On quality measurement: No controlled A/B yet on real user actions. What I measure directly is the per-rewriter signal placed (each rewriter declares an integrity score on each fire), tool-output savings on the locked 20-task benchmark (62.6% average, range 37.4% to 80.6%, reproducible via Sipcode benchmark from the repo), and per-session proxy statistics.
The 29% quality lift number is Anthropic’s published research, not mine. I’m careful not to claim that Sipcode users exclusively see 29%. The difference between “context cleared” (measurable) and “answers improved by X%” (requires controlled experiments) is real and I’d prefer to mark that rather than oversell.
On configurability, three layers:
Per-tool-call: If the cloud passes an explicit parameter (head_limit on grep, count output mode, explicit offset on read), the corresponding rewriter detects the user-supplied value and sets it aside. The cloud can apparently choose to effectively opt out of compression for a specific call. Rewriters give up rather than fight.

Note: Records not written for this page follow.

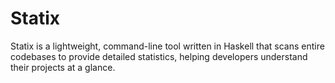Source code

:# Statix
Statix is a lightweight, command-line tool written in Haskell that scans entire codebases to provide detailed statistics, helping developers understand their projects at a glance.

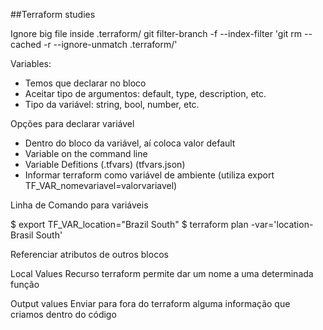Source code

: ##Terraform studies


Ignore big file inside .terraform/
git filter-branch -f --index-filter 'git rm --cached -r --ignore-unmatch .terraform/'

Variables: 
- Temos que declarar no bloco
- Aceitar tipo de argumentos: default, type, description, etc.
- Tipo da variável: string, bool, number, etc.

Opções para declarar variável
- Dentro do bloco da variável, aí coloca valor default
- Variable on the command line
- Variable Defitions (.tfvars) (tfvars.json)
- Informar terraform como variável de ambiente (utiliza export TF_VAR_nomevariavel=valorvariavel)

Linha de Comando para variáveis

$ export TF_VAR_location="Brazil South"
$ terraform plan -var='location-Brasil South'

Referenciar atributos de outros blocos

Local Values
Recurso terraform permite dar um nome a uma determinada função

Output values
Enviar para fora do terraform alguma informação que criamos dentro do código
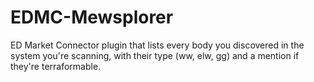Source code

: # EDMC-Mewsplorer
ED Market Connector plugin that lists every body you discovered in the system you're scanning, with their type (ww, elw, gg) and a mention if they're terraformable.
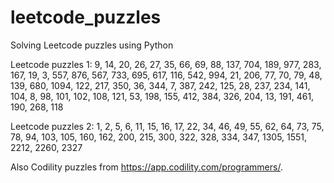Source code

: # leetcode_puzzles
Solving Leetcode puzzles using Python 


Leetcode puzzles 1: 9, 14, 20, 26, 27, 35, 66, 69, 88, 137, 704, 189, 977, 283, 167, 19, 3, 557, 876, 567, 733, 695, 617, 116, 542, 994, 21, 206, 77, 70, 79, 48, 139, 680, 1094, 122, 217, 350, 36, 344, 7, 387, 242, 125, 28, 237, 234, 141, 104, 8, 98, 101, 102, 108, 121, 53, 198, 155, 412, 384, 326, 204, 13, 191, 461, 190, 268, 118

Leetcode puzzles 2: 1, 2, 5, 6, 11, 15, 16, 17, 22, 34, 46, 49, 55, 62, 64, 73, 75, 78, 94, 103, 105, 160, 162, 200, 215, 300, 322, 328, 334, 347, 1305, 1551, 2212, 2260, 2327

Also Codility puzzles from https://app.codility.com/programmers/.
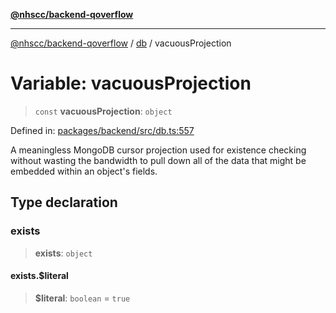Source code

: [**@nhscc/backend-qoverflow**](../../README.md)

***

[@nhscc/backend-qoverflow](../../README.md) / [db](../README.md) / vacuousProjection

# Variable: vacuousProjection

> `const` **vacuousProjection**: `object`

Defined in: [packages/backend/src/db.ts:557](https://github.com/nhscc/qoverflow.api.hscc.bdpa.org/blob/b629239838bf73900bba2996b8dcfbc432755e21/packages/backend/src/db.ts#L557)

A meaningless MongoDB cursor projection used for existence checking without
wasting the bandwidth to pull down all of the data that might be embedded
within an object's fields.

## Type declaration

### exists

> **exists**: `object`

#### exists.$literal

> **$literal**: `boolean` = `true`
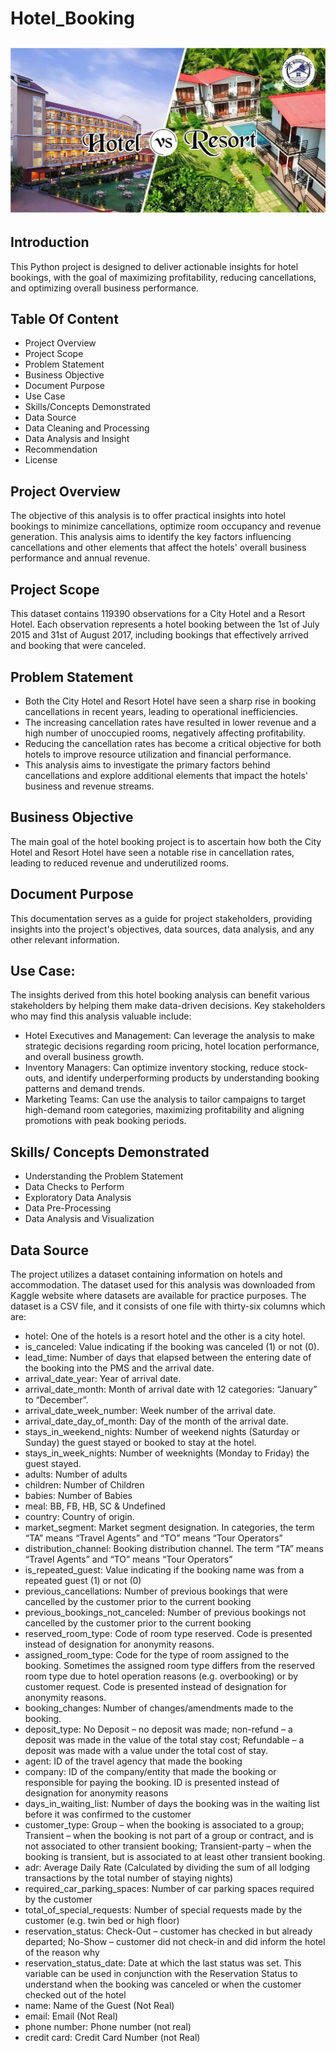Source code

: # Hotel_Booking
![](ResortVSHotel.jpeg)
---
## Introduction
This Python project is designed to deliver actionable insights for hotel bookings, with the goal of maximizing profitability, reducing cancellations, and optimizing overall business performance.
## Table Of Content
- Project Overview
- Project Scope
- Problem Statement
- Business Objective
- Document Purpose
- Use Case
- Skills/Concepts Demonstrated
- Data Source
- Data Cleaning and Processing
- Data Analysis and Insight
- Recommendation
- License

## Project Overview
The objective of this analysis is to offer practical insights into hotel bookings to minimize cancellations, optimize room occupancy and revenue generation. 
This analysis aims to identify the key factors influencing cancellations and other elements that affect the hotels' overall business performance and annual revenue.

## Project Scope
This dataset contains 119390 observations for a City Hotel and a Resort Hotel. Each observation represents a hotel booking between the 1st of July 2015 and 31st of August 2017, including bookings that effectively arrived and booking that were canceled.

## Problem Statement
- Both the City Hotel and Resort Hotel have seen a sharp rise in booking cancellations in recent years, leading to operational inefficiencies.
- The increasing cancellation rates have resulted in lower revenue and a high number of unoccupied rooms, negatively affecting profitability.
- Reducing the cancellation rates has become a critical objective for both hotels to improve resource utilization and financial performance.
- This analysis aims to investigate the primary factors behind cancellations and explore additional elements that impact the hotels' business and revenue streams.

## Business Objective
The main goal of the hotel booking project is to ascertain how both the City Hotel and Resort Hotel have seen a notable rise in cancellation rates, leading to reduced revenue and underutilized rooms. 

## Document Purpose
This documentation serves as a guide for project stakeholders, providing insights into the project's objectives, data sources, data analysis, and any other relevant information.

## Use Case:
The insights derived from this hotel booking analysis can benefit various stakeholders by helping them make data-driven decisions. Key stakeholders who may find this analysis valuable include:
- Hotel Executives and Management: Can leverage the analysis to make strategic decisions regarding room pricing, hotel location performance, and overall business growth.
- Inventory Managers: Can optimize inventory stocking, reduce stock-outs, and identify underperforming products by understanding booking patterns and demand trends.
- Marketing Teams: Can use the analysis to tailor campaigns to target high-demand room categories, maximizing profitability and aligning promotions with peak booking periods. 

## Skills/ Concepts Demonstrated

- Understanding the Problem Statement
- Data Checks to Perform
- Exploratory Data Analysis
- Data Pre-Processing
- Data Analysis and Visualization

## Data Source
The project utilizes a dataset containing information on hotels and accommodation. The dataset used for this analysis was downloaded from Kaggle website where datasets are available for practice purposes. The dataset is a CSV file, and it consists of one file with thirty-six columns which are: 

- hotel: One of the hotels is a resort hotel and the other is a city hotel.
- is_canceled: Value indicating if the booking was canceled (1) or not (0).
- lead_time: Number of days that elapsed between the entering date of the booking into the PMS and the arrival date.
- arrival_date_year: Year of arrival date.
- arrival_date_month: Month of arrival date with 12 categories: “January” to “December”.
- arrival_date_week_number: Week number of the arrival date.
- arrival_date_day_of_month: Day of the month of the arrival date.
- stays_in_weekend_nights: Number of weekend nights (Saturday or Sunday) the guest stayed or booked to stay at the hotel.
- stays_in_week_nights: Number of weeknights (Monday to Friday) the guest stayed.
- adults: Number of adults
- children: Number of Children
- babies: Number of Babies
- meal: BB, FB, HB, SC & Undefined
- country: Country of origin.
- market_segment: Market segment designation. In categories, the term “TA” means “Travel Agents” and “TO” means “Tour Operators”
- distribution_channel: Booking distribution channel. The term “TA” means “Travel Agents” and “TO” means “Tour Operators”
- is_repeated_guest: Value indicating if the booking name was from a repeated guest (1) or not (0)
- previous_cancellations: Number of previous bookings that were cancelled by the customer prior to the current booking
- previous_bookings_not_canceled: Number of previous bookings not cancelled by the customer prior to the current booking
- reserved_room_type: Code of room type reserved. Code is presented instead of designation for anonymity reasons.
- assigned_room_type: Code for the type of room assigned to the booking. Sometimes the assigned room type differs from the reserved room type due to hotel operation reasons (e.g. overbooking) or by customer request. Code is presented instead of designation for anonymity 
   reasons.
- booking_changes: Number of changes/amendments made to the booking.
- deposit_type: No Deposit – no deposit was made; non-refund – a deposit was made in the value of the total stay cost; Refundable – a deposit was made with a value under the total cost of stay.
- agent: ID of the travel agency that made the booking
- company: ID of the company/entity that made the booking or responsible for paying the booking. ID is presented instead of designation for anonymity reasons
- days_in_waiting_list: Number of days the booking was in the waiting list before it was confirmed to the customer
- customer_type: Group – when the booking is associated to a group; Transient – when the booking is not part of a group or contract, and is not associated to other transient booking; Transient-party – when the booking is transient, but is associated to at least other 
  transient booking.
- adr: Average Daily Rate (Calculated by dividing the sum of all lodging transactions by the total number of staying nights)
- required_car_parking_spaces: Number of car parking spaces required by the customer
- total_of_special_requests: Number of special requests made by the customer (e.g. twin bed or high floor)
- reservation_status: Check-Out – customer has checked in but already departed; No-Show – customer did not check-in and did inform the hotel of the reason why
- reservation_status_date: Date at which the last status was set. This variable can be used in conjunction with the Reservation Status to understand when the booking was canceled or when the customer checked out of the hotel
- name: Name of the Guest (Not Real)
- email: Email (Not Real)
- phone number: Phone number (not real)
- credit card: Credit Card Number (not Real)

Selective disable via per-rewriter env var or config: Not shipped yet. Honest difference. Today a user who does over-stripping either passes an explicit parameter to that call or removes the proxy entirely via sipcode proxy-uninstall.
Per-session bypass started from inside the agent: also not shipped. Your specific scenario, where the cloud itself decides “this hook is over-strung, turn back off for now”, is actually a good design idea that I didn’t make. Per-fire integrity scores exist, so the data exists. Connecting it to agent-side self-modulation primitives is something I want to think about for v1.7.